Stored data entries
= Beginning of Section =
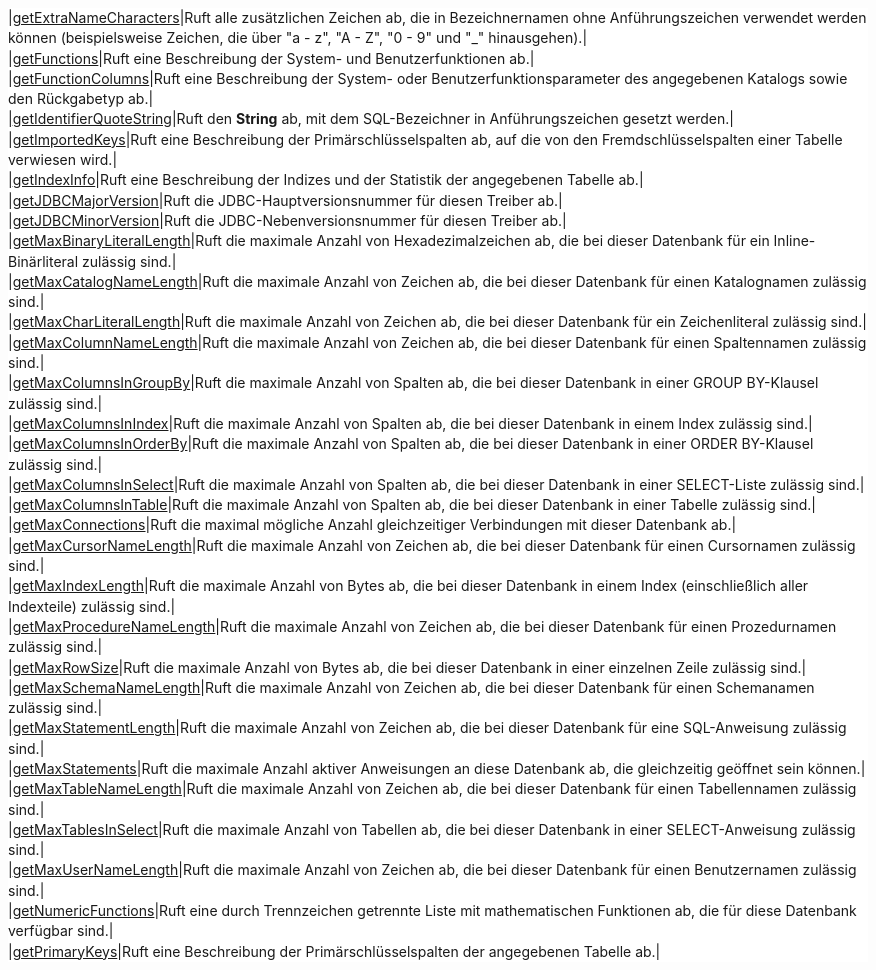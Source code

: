 |[getExtraNameCharacters](../content/getExtraNameCharacters-Method--SQLServerDatabaseMetaData-.md)|Ruft alle zusätzlichen Zeichen ab, die in Bezeichnernamen ohne Anführungszeichen verwendet werden können \(beispielsweise Zeichen, die über "a \- z", "A \- Z", "0 \- 9" und "\_" hinausgehen\).|  
|[getFunctions](../content/getFunctions-Method--SQLServerDatabaseMetaData-.md)|Ruft eine Beschreibung der System\- und Benutzerfunktionen ab.|  
|[getFunctionColumns](../content/getFunctionColumns-Method--SQLServerDatabaseMetaData-.md)|Ruft eine Beschreibung der System\- oder Benutzerfunktionsparameter des angegebenen Katalogs sowie den Rückgabetyp ab.|  
|[getIdentifierQuoteString](../content/getIdentifierQuoteString-Method--SQLServerDatabaseMetaData-.md)|Ruft den **String** ab, mit dem SQL\-Bezeichner in Anführungszeichen gesetzt werden.|  
|[getImportedKeys](../content/getImportedKeys-Method--SQLServerDatabaseMetaData-.md)|Ruft eine Beschreibung der Primärschlüsselspalten ab, auf die von den Fremdschlüsselspalten einer Tabelle verwiesen wird.|  
|[getIndexInfo](../content/getIndexInfo-Method--SQLServerDatabaseMetaData-.md)|Ruft eine Beschreibung der Indizes und der Statistik der angegebenen Tabelle ab.|  
|[getJDBCMajorVersion](../content/getJDBCMajorVersion-Method--SQLServerDatabaseMetaData-.md)|Ruft die JDBC\-Hauptversionsnummer für diesen Treiber ab.|  
|[getJDBCMinorVersion](../content/getJDBCMinorVersion-Method--SQLServerDatabaseMetaData-.md)|Ruft die JDBC\-Nebenversionsnummer für diesen Treiber ab.|  
|[getMaxBinaryLiteralLength](../content/getMaxBinaryLiteralLength-Method--SQLServerDatabaseMetaData-.md)|Ruft die maximale Anzahl von Hexadezimalzeichen ab, die bei dieser Datenbank für ein Inline\-Binärliteral zulässig sind.|  
|[getMaxCatalogNameLength](../content/getMaxCatalogNameLength-Method--SQLServerDatabaseMetaData-.md)|Ruft die maximale Anzahl von Zeichen ab, die bei dieser Datenbank für einen Katalognamen zulässig sind.|  
|[getMaxCharLiteralLength](../content/getMaxCharLiteralLength-Method--SQLServerDatabaseMetaData-.md)|Ruft die maximale Anzahl von Zeichen ab, die bei dieser Datenbank für ein Zeichenliteral zulässig sind.|  
|[getMaxColumnNameLength](../content/getMaxColumnNameLength-Method--SQLServerDatabaseMetaData-.md)|Ruft die maximale Anzahl von Zeichen ab, die bei dieser Datenbank für einen Spaltennamen zulässig sind.|  
|[getMaxColumnsInGroupBy](../content/getMaxColumnsInGroupBy-Method--SQLServerDatabaseMetaData-.md)|Ruft die maximale Anzahl von Spalten ab, die bei dieser Datenbank in einer GROUP BY\-Klausel zulässig sind.|  
|[getMaxColumnsInIndex](../content/getMaxColumnsInIndex-Method--SQLServerDatabaseMetaData-.md)|Ruft die maximale Anzahl von Spalten ab, die bei dieser Datenbank in einem Index zulässig sind.|  
|[getMaxColumnsInOrderBy](../content/getMaxColumnsInOrderBy-Method--SQLServerDatabaseMetaData-.md)|Ruft die maximale Anzahl von Spalten ab, die bei dieser Datenbank in einer ORDER BY\-Klausel zulässig sind.|  
|[getMaxColumnsInSelect](../content/getMaxColumnsInSelect-Method--SQLServerDatabaseMetaData-.md)|Ruft die maximale Anzahl von Spalten ab, die bei dieser Datenbank in einer SELECT\-Liste zulässig sind.|  
|[getMaxColumnsInTable](../content/getMaxColumnsInTable-Method--SQLServerDatabaseMetaData-.md)|Ruft die maximale Anzahl von Spalten ab, die bei dieser Datenbank in einer Tabelle zulässig sind.|  
|[getMaxConnections](../content/getMaxConnections-Method--SQLServerDatabaseMetaData-.md)|Ruft die maximal mögliche Anzahl gleichzeitiger Verbindungen mit dieser Datenbank ab.|  
|[getMaxCursorNameLength](../content/getMaxCursorNameLength-Method--SQLServerDatabaseMetaData-.md)|Ruft die maximale Anzahl von Zeichen ab, die bei dieser Datenbank für einen Cursornamen zulässig sind.|  
|[getMaxIndexLength](../content/getMaxIndexLength-Method--SQLServerDatabaseMetaData-.md)|Ruft die maximale Anzahl von Bytes ab, die bei dieser Datenbank in einem Index \(einschließlich aller Indexteile\) zulässig sind.|  
|[getMaxProcedureNameLength](../content/getMaxProcedureNameLength-Method--SQLServerDatabaseMetaData-.md)|Ruft die maximale Anzahl von Zeichen ab, die bei dieser Datenbank für einen Prozedurnamen zulässig sind.|  
|[getMaxRowSize](../content/getMaxRowSize-Method--SQLServerDatabaseMetaData-.md)|Ruft die maximale Anzahl von Bytes ab, die bei dieser Datenbank in einer einzelnen Zeile zulässig sind.|  
|[getMaxSchemaNameLength](../content/getMaxSchemaNameLength-Method--SQLServerDatabaseMetaData-.md)|Ruft die maximale Anzahl von Zeichen ab, die bei dieser Datenbank für einen Schemanamen zulässig sind.|  
|[getMaxStatementLength](../content/getMaxStatementLength-Method--SQLServerDatabaseMetaData-.md)|Ruft die maximale Anzahl von Zeichen ab, die bei dieser Datenbank für eine SQL\-Anweisung zulässig sind.|  
|[getMaxStatements](../content/getMaxStatements-Method--SQLServerDatabaseMetaData-.md)|Ruft die maximale Anzahl aktiver Anweisungen an diese Datenbank ab, die gleichzeitig geöffnet sein können.|  
|[getMaxTableNameLength](../content/getMaxTableNameLength-Method--SQLServerDatabaseMetaData-.md)|Ruft die maximale Anzahl von Zeichen ab, die bei dieser Datenbank für einen Tabellennamen zulässig sind.|  
|[getMaxTablesInSelect](../content/getMaxTablesInSelect-Method--SQLServerDatabaseMetaData-.md)|Ruft die maximale Anzahl von Tabellen ab, die bei dieser Datenbank in einer SELECT\-Anweisung zulässig sind.|  
|[getMaxUserNameLength](../content/getMaxUserNameLength-Method--SQLServerDatabaseMetaData-.md)|Ruft die maximale Anzahl von Zeichen ab, die bei dieser Datenbank für einen Benutzernamen zulässig sind.|  
|[getNumericFunctions](../content/getNumericFunctions-Method--SQLServerDatabaseMetaData-.md)|Ruft eine durch Trennzeichen getrennte Liste mit mathematischen Funktionen ab, die für diese Datenbank verfügbar sind.|  
|[getPrimaryKeys](../content/getPrimaryKeys-Method--SQLServerDatabaseMetaData-.md)|Ruft eine Beschreibung der Primärschlüsselspalten der angegebenen Tabelle ab.|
= End of Section =
→ **Task to carry out**: Would you output, from the records above, exactly the run of lines that starts at the line containing "Statistik der angegebenen Tabelle ab.|" and ends at the line containing "Zeichenliteral zulässig sind.|", and only that run?

→ **Answer area**:
|[getIndexInfo](../content/getIndexInfo-Method--SQLServerDatabaseMetaData-.md)|Ruft eine Beschreibung der Indizes und der Statistik der angegebenen Tabelle ab.|  
|[getJDBCMajorVersion](../content/getJDBCMajorVersion-Method--SQLServerDatabaseMetaData-.md)|Ruft die JDBC\-Hauptversionsnummer für diesen Treiber ab.|  
|[getJDBCMinorVersion](../content/getJDBCMinorVersion-Method--SQLServerDatabaseMetaData-.md)|Ruft die JDBC\-Nebenversionsnummer für diesen Treiber ab.|  
|[getMaxBinaryLiteralLength](../content/getMaxBinaryLiteralLength-Method--SQLServerDatabaseMetaData-.md)|Ruft die maximale Anzahl von Hexadezimalzeichen ab, die bei dieser Datenbank für ein Inline\-Binärliteral zulässig sind.|  
|[getMaxCatalogNameLength](../content/getMaxCatalogNameLength-Method--SQLServerDatabaseMetaData-.md)|Ruft die maximale Anzahl von Zeichen ab, die bei dieser Datenbank für einen Katalognamen zulässig sind.|  
|[getMaxCharLiteralLength](../content/getMaxCharLiteralLength-Method--SQLServerDatabaseMetaData-.md)|Ruft die maximale Anzahl von Zeichen ab, die bei dieser Datenbank für ein Zeichenliteral zulässig sind.|  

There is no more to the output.